Stored data:
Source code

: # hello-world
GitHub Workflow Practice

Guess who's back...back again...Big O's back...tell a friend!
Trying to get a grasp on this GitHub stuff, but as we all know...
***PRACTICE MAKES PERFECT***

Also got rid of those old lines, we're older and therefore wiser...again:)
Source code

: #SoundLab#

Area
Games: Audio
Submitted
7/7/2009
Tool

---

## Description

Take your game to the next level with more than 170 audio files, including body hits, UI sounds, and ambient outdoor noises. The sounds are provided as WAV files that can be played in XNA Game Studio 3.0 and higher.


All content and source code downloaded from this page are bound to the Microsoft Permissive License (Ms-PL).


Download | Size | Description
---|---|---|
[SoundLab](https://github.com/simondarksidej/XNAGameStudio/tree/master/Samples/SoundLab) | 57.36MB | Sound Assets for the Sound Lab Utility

> WORK ITEM
The response must contain every entry, each one identical to the original.

> SOLVED EXERCISE
Source code

: # hello-world
GitHub Workflow Practice

Guess who's back...back again...Big O's back...tell a friend!
Trying to get a grasp on this GitHub stuff, but as we all know...
***PRACTICE MAKES PERFECT***

Also got rid of those old lines, we're older and therefore wiser...again:)
Source code

: #SoundLab#

Area
Games: Audio
Submitted
7/7/2009
Tool

---

## Description

Take your game to the next level with more than 170 audio files, including body hits, UI sounds, and ambient outdoor noises. The sounds are provided as WAV files that can be played in XNA Game Studio 3.0 and higher.


All content and source code downloaded from this page are bound to the Microsoft Permissive License (Ms-PL).


Download | Size | Description
---|---|---|
[SoundLab](https://github.com/simondarksidej/XNAGameStudio/tree/master/Samples/SoundLab) | 57.36MB | Sound Assets for the Sound Lab Utility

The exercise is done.